I’m a creature of habit. I don’t do well going outside the normal box that is my daily routine. That might seem surprising given the very abnormal life that we lead. But it’s true.
Lately, I’ve been breaking out of my routine. My work is mostly complete and I’m in the midst of becoming unemployed. A very strange feeling for me as it’s only happened to me twice in the time since I graduated college (once by choice and once not and I was back to work within 2 months in both situations) which was a (very) long time ago.
As you probably remember, I’ve been seeing a career coach to help me figure out what is next on the horizon. In talking with her, I mentioned that I enjoyed photography. It’s not something I see as a career, but a hobby. Her assignment – to go take some pictures – taking time for myself, alone. The pictures themselves were not hard for me to take, it was the breaking of habits and routines that I found hard!

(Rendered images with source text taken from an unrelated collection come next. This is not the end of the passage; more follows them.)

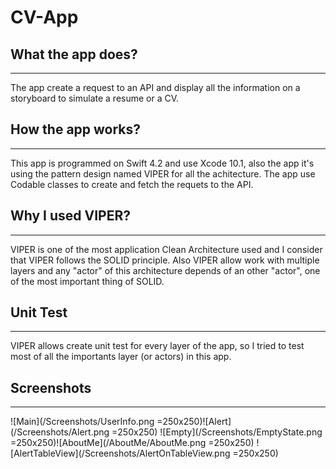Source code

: # CV-App

## What the app does?
------
The app create a request to an API and display all the information on a storyboard to simulate a resume or a CV.

## How the app works?
------
This app is  programmed on Swift 4.2 and use Xcode 10.1, also the app it's using the pattern design named VIPER for all the achitecture. The app use Codable classes to create and fetch the requets to the API.

## Why I used VIPER?
------
VIPER is one of the most application Clean Architecture used and I consider that VIPER follows the SOLID principle. Also VIPER allow work with multiple layers and any "actor" of this architecture depends of an other "actor", one of the most important thing of SOLID.

## Unit Test
------
VIPER allows create unit test for every layer of the app, so I tried to test most of all the importants layer (or actors) in this app.

## Screenshots
-------

![Main](/Screenshots/UserInfo.png =250x250)![Alert](/Screenshots/Alert.png =250x250)
![Empty](/Screenshots/EmptyState.png =250x250)![AboutMe](/AboutMe/AboutMe.png =250x250)
![AlertTableView](/Screenshots/AlertOnTableView.png =250x250)
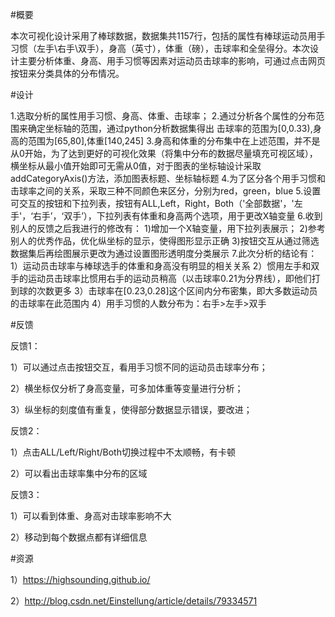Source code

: #概要

本次可视化设计采用了棒球数据，数据集共1157行，包括的属性有棒球运动员用手习惯（左手\右手\双手），身高（英寸），体重（磅），击球率和全垒得分。本次设计主要分析体重、身高、用手习惯等因素对运动员击球率的影响，可通过点击网页按钮来分类具体的分布情况。


#设计

1.选取分析的属性用手习惯、身高、体重、击球率；
2.通过分析各个属性的分布范围来确定坐标轴的范围，通过python分析数据集得出
击球率的范围为[0,0.33),身高的范围为[65,80],体重[140,245]
3.身高和体重的分布集中在上述范围，并不是从0开始，为了达到更好的可视化效果（将集中分布的数据尽量填充可视区域），横坐标从最小值开始即可无需从0值，对于图表的坐标轴设计采取addCategoryAxis()方法，添加图表标题、坐标轴标题
4.为了区分各个用手习惯和击球率之间的关系，采取三种不同颜色来区分，分别为red，green，blue
5.设置可交互的按钮和下拉列表，按钮有ALL,Left，Right，Both（'全部数据'，'左手'，‘右手’，‘双手’），下拉列表有体重和身高两个选项，用于更改X轴变量
6.收到别人的反馈之后我进行的修改有：
1)增加一个X轴变量，用下拉列表展示；
2)参考别人的优秀作品，优化纵坐标的显示，使得图形显示正确
3)按钮交互从通过筛选数据集后再绘图展示更改为通过设置图形透明度分类展示
7.此次分析的结论有：
1）运动员击球率与棒球选手的体重和身高没有明显的相关关系
2）惯用左手和双手的运动员击球率比惯用右手的运动员稍高（以击球率0.21为分界线），即他们打到球的次数更多
3）击球率在[0.23,0.28]这个区间内分布密集，即大多数运动员的击球率在此范围内
4）用手习惯的人数分布为：右手>左手>双手


#反馈

反馈1：

1）可以通过点击按钮交互，看用手习惯不同的运动员击球率分布；

2）横坐标仅分析了身高变量，可多加体重等变量进行分析；

3）纵坐标的刻度值有重复，使得部分数据显示错误，要改进；

反馈2：

1）点击ALL/Left/Right/Both切换过程中不太顺畅，有卡顿

2）可以看出击球率集中分布的区域

反馈3：

1）可以看到体重、身高对击球率影响不大

2）移动到每个数据点都有详细信息


#资源

1）https://highsounding.github.io/

2）http://blog.csdn.net/Einstellung/article/details/79334571
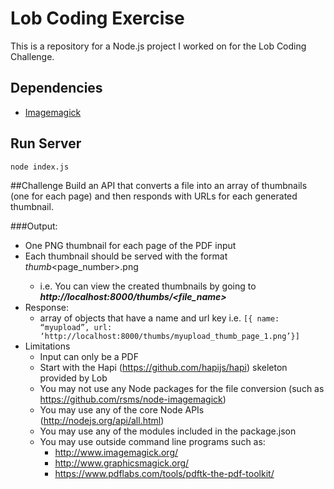 # Lob Coding Exercise
This is a repository for a Node.js project I worked on for the Lob Coding Challenge.

## Dependencies
* [Imagemagick](http://www.imagemagick.org/)

## Run Server
	
	node index.js


##Challenge
Build an API that converts a file into an array of thumbnails (one for each page) and then responds with URLs for each generated thumbnail. 

###Output:
* One PNG thumbnail for each page of the PDF input
* Each thumbnail should be served with the format <name>_thumb_<page_number>.png
	* i.e. You can view the created thumbnails by going to ***http://localhost:8000/thumbs/<file_name>***
* Response:
	* array of objects that have a name and url key i.e. 
	  `[{ name: “myupload”, url: ‘http://localhost:8000/thumbs/myupload_thumb_page_1.png’}]`
* Limitations
	* Input can only be a PDF
	* Start with the Hapi (https://github.com/hapijs/hapi) skeleton provided by Lob
	* You may not use any Node packages for the file conversion (such as https://github.com/rsms/node-imagemagick)
	* You may use any of the core Node APIs (http://nodejs.org/api/all.html)
	* You may use any of the modules included in the package.json
	* You may use outside command line programs such as:
		* http://www.imagemagick.org/
		* http://www.graphicsmagick.org/
		* https://www.pdflabs.com/tools/pdftk-the-pdf-toolkit/

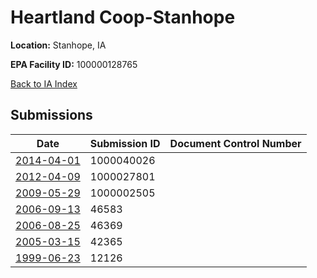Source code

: # Heartland Coop-Stanhope

**Location:** Stanhope, IA

**EPA Facility ID:** 100000128765

[Back to IA Index](../../index.md)

## Submissions

| Date | Submission ID | Document Control Number |
|------|--------------|-------------------------|
| [2014-04-01](submissions/1000040026.md) | 1000040026 |  |
| [2012-04-09](submissions/1000027801.md) | 1000027801 |  |
| [2009-05-29](submissions/1000002505.md) | 1000002505 |  |
| [2006-09-13](submissions/46583.md) | 46583 |  |
| [2006-08-25](submissions/46369.md) | 46369 |  |
| [2005-03-15](submissions/42365.md) | 42365 |  |
| [1999-06-23](submissions/12126.md) | 12126 |  |

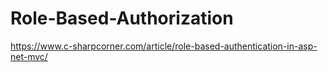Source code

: # Role-Based-Authorization

https://www.c-sharpcorner.com/article/role-based-authentication-in-asp-net-mvc/
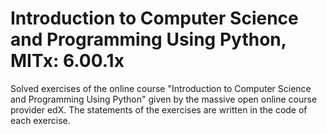 # Introduction to Computer Science and Programming Using Python, MITx: 6.00.1x
Solved exercises of the online course "Introduction to Computer Science and Programming Using Python" given by the massive open online course provider edX. 
The statements of the exercises are written in the code of each exercise.
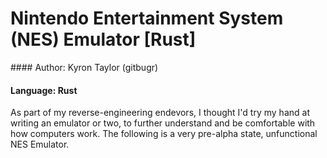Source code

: Nintendo Entertainment System (NES) Emulator [Rust]
===
#### Author: Kyron Taylor (gitbugr)
#### Language: Rust

As part of my reverse-engineering endevors, I thought I'd try my hand at writing an emulator or two, to further understand and be comfortable with how computers work. The following is a very pre-alpha state, unfunctional NES Emulator.

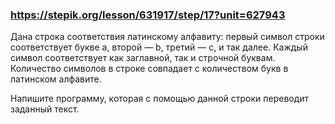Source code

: ### https://stepik.org/lesson/631917/step/17?unit=627943

Дана строка соответствия латинскому алфавиту: первый символ строки соответствует букве a, 
второй — b, третий — c, и так далее. Каждый символ соответствует как заглавной, так и строчной буквам. 
Количество символов в строке совпадает с количеством букв в латинском алфавите.

Напишите программу, которая с помощью данной строки переводит заданный текст.
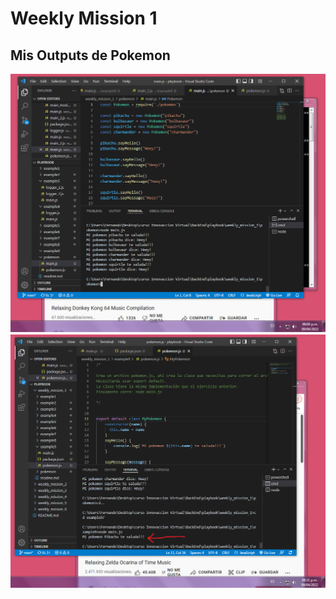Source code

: # Weekly Mission 1

## Mis Outputs de Pokemon

<img src="https://github.com/Lfer1111/playbook/blob/main/weekly_mission_1/pokemon1/Output_correcto_common_JS.png">

<img src="https://github.com/Lfer1111/playbook/blob/main/weekly_mission_1/example9/Output_correcto_ESM.png">
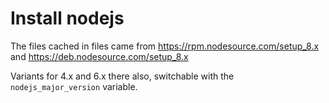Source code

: # Install nodejs

The files cached in files came from  https://rpm.nodesource.com/setup_8.x 
and  https://deb.nodesource.com/setup_8.x

Variants for 4.x and 6.x there also, switchable with the `nodejs_major_version`
variable.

But with my time coming closer for my next appointment, I knew I had to get on with it. So a few weeks ago, armed with my trusty Canon DSLR, I set off for one of my favorite canals by my house. I didn’t plan to stay long and in fact, was dressed completely inappropriately for the weather in my short running pants, no hat or scarf. But after a few pictures, I thought…hmmmm, this is kind of fun and relaxing. And so I decided to go over to the Vesting, my happy place when I run, to snap a few more.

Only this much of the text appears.